__Task to carry out__. Find the number of lines in these records where the word "Studio" appears. Reply with that number and nothing more.

□ □ □

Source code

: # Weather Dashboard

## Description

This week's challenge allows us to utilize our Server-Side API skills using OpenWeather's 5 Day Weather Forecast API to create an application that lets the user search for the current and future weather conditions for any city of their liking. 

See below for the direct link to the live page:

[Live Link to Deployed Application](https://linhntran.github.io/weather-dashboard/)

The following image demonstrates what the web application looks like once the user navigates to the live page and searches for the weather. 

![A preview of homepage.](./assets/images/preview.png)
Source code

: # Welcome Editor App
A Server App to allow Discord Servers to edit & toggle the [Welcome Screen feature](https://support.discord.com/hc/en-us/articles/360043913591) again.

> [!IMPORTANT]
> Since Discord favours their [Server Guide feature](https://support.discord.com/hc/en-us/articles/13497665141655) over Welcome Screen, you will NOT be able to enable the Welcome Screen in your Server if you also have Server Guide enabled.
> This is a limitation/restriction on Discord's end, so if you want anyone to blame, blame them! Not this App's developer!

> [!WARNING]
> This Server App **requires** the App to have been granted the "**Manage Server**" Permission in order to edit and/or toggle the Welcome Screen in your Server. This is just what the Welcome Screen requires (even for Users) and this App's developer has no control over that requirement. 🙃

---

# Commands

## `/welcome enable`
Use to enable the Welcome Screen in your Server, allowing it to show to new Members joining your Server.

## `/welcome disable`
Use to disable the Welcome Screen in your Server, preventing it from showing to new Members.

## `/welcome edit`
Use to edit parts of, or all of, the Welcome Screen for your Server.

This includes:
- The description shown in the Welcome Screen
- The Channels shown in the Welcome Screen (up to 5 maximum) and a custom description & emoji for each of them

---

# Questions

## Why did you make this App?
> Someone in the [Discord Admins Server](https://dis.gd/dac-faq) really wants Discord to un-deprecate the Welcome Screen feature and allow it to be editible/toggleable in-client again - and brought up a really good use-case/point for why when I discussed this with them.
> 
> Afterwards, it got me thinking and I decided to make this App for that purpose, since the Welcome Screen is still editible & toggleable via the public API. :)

□ □ □

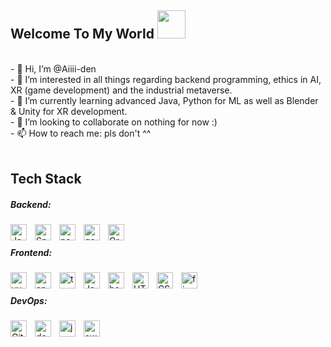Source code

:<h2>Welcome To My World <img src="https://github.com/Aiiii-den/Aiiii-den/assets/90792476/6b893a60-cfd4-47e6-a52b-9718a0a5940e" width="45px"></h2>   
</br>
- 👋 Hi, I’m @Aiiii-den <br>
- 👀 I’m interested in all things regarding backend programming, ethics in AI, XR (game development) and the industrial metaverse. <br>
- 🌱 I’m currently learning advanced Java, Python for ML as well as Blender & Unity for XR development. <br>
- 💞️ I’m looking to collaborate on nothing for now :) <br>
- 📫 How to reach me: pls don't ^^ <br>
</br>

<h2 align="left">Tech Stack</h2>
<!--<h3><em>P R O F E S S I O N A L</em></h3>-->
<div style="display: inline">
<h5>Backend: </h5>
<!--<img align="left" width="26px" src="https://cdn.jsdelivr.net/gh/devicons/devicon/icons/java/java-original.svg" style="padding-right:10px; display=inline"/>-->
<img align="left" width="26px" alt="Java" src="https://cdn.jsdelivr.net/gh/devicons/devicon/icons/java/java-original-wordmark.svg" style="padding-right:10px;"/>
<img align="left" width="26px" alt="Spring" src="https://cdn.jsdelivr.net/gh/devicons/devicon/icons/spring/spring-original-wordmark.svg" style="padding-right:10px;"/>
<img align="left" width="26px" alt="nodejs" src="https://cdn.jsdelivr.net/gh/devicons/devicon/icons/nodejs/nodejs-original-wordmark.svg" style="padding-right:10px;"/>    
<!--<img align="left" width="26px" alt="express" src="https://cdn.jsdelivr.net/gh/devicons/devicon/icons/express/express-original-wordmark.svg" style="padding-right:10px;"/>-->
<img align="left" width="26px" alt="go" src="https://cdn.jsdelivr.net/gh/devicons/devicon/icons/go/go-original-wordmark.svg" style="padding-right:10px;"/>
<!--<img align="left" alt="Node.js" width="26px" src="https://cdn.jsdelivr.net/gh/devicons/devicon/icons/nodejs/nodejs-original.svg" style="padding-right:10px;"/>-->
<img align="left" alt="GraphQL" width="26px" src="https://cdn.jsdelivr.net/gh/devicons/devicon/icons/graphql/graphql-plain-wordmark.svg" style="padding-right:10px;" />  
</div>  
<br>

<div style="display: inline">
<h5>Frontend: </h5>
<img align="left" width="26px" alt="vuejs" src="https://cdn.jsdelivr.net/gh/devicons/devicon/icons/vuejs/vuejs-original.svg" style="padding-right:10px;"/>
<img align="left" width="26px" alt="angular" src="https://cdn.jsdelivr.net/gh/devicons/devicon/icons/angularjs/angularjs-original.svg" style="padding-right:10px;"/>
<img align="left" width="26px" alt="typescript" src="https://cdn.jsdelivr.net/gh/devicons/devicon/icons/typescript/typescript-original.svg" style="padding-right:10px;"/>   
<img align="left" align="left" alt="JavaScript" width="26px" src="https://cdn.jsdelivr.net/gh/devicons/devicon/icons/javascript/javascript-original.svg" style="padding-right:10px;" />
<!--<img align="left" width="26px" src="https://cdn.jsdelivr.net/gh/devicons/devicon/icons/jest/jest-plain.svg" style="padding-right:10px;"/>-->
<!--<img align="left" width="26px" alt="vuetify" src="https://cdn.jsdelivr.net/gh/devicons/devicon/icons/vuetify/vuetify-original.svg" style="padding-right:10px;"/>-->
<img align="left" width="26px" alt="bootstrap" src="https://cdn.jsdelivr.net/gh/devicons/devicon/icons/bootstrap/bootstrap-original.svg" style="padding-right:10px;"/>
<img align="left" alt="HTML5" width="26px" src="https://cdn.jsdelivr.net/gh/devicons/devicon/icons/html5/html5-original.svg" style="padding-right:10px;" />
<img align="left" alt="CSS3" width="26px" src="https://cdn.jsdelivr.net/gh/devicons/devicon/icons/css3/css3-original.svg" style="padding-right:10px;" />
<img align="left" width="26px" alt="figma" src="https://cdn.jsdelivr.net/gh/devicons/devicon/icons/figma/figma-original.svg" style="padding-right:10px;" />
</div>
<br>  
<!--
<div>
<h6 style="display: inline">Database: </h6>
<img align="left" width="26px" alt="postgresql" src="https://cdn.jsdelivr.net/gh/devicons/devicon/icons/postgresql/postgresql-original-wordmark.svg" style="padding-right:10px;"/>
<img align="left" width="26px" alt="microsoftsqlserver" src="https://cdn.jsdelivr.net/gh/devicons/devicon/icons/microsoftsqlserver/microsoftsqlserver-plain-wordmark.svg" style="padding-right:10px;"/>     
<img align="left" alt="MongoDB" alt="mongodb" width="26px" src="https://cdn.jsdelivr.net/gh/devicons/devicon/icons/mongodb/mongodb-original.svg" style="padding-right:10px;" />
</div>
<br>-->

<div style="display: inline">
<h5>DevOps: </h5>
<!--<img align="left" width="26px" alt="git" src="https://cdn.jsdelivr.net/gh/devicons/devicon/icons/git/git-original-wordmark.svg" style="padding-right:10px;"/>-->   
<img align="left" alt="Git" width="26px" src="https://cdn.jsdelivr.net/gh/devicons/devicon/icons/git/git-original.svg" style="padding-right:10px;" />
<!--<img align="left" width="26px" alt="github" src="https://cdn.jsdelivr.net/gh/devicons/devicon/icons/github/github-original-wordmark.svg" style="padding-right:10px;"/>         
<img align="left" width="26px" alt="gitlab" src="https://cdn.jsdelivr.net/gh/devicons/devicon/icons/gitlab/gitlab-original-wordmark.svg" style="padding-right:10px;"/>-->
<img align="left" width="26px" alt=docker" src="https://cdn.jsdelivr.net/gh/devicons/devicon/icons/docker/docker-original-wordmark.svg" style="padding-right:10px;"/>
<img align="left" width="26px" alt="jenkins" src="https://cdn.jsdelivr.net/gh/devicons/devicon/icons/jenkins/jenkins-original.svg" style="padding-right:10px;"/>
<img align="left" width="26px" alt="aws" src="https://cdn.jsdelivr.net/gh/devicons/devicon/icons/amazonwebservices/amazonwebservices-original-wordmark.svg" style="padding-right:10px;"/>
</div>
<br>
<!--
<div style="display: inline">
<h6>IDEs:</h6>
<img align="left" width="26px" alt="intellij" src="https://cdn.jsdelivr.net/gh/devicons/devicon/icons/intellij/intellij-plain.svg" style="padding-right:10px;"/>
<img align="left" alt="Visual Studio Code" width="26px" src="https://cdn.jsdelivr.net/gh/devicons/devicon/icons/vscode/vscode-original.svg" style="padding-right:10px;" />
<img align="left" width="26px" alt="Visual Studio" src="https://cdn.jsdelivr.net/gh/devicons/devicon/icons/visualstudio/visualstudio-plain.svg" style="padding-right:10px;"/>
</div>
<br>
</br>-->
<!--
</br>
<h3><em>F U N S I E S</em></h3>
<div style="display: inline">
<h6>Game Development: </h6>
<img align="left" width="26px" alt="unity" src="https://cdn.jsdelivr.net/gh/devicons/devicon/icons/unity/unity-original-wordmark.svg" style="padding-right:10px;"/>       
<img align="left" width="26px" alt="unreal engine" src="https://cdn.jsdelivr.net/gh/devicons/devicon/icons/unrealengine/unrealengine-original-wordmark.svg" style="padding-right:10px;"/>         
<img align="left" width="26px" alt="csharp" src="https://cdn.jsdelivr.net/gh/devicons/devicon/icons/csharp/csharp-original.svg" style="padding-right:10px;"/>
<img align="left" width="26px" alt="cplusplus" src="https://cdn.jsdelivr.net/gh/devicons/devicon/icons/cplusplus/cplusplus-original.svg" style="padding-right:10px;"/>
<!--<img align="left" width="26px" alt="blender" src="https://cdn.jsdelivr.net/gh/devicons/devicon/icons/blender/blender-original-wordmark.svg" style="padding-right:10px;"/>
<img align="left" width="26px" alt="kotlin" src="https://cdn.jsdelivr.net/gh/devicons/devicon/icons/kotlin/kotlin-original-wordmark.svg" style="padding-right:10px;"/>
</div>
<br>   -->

□ □ □

__Solution to the problem__. 2